Their craftsmanship extends to all materials, not just smithing/stonecutting

It's hard to change dwarves since there's such a strong "usual dwarf" idea that to change it up you'll have to rebrand them under a new name.
Almost all works of fiction have dwarves as short stout folks with an affection to booze and shiny things. The biggest difference between most books and games which have dwarves is how it handles their back story and if there are female dwarves.

It certainly isn't hard to change dwarves, but the current tropes used makes it hard to make them convincing to most players. They'll probably whine "oh, but your dwarves are just regular dwarves except they're taller and their culture is different". So the best solution is to make a new race using whatever you want from dwarves and just name them something else so you wouldn't get a backlash or confused looks from your players.

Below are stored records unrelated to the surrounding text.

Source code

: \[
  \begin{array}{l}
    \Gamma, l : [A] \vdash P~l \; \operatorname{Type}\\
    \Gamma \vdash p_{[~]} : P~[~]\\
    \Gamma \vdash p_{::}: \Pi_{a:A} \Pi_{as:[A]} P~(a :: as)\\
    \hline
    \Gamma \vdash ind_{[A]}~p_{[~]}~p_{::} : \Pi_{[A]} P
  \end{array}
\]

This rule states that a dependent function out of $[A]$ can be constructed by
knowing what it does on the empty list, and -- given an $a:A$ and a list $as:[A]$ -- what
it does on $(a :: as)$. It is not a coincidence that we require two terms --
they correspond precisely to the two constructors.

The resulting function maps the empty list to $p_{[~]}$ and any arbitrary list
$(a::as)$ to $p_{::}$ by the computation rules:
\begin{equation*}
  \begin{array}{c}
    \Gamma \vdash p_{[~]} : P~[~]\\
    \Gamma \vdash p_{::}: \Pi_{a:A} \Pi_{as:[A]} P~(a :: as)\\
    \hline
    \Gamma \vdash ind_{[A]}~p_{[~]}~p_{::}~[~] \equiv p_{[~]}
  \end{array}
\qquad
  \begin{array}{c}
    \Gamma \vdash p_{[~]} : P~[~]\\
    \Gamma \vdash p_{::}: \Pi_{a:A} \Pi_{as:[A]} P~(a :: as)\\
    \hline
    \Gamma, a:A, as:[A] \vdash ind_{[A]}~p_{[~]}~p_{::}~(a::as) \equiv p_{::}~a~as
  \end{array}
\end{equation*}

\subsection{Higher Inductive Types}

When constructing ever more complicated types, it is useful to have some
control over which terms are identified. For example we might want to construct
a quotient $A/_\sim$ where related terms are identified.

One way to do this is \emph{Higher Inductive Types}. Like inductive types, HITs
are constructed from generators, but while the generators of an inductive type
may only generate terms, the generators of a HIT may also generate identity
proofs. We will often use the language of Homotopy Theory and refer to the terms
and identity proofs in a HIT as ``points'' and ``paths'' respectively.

My dwarves are, in essence, Russia before Peter the Great. Declining in relevance as they steadfastly maintain their old ways even as science, society, and magic changes the world around them.

Sooner or later a Peter the Great type character will arise among them, though. And then those beards are gonna go.

>a goddamn quiver of throwing axes

Why on earth would you want to change anything about Dwarves? They're perfect.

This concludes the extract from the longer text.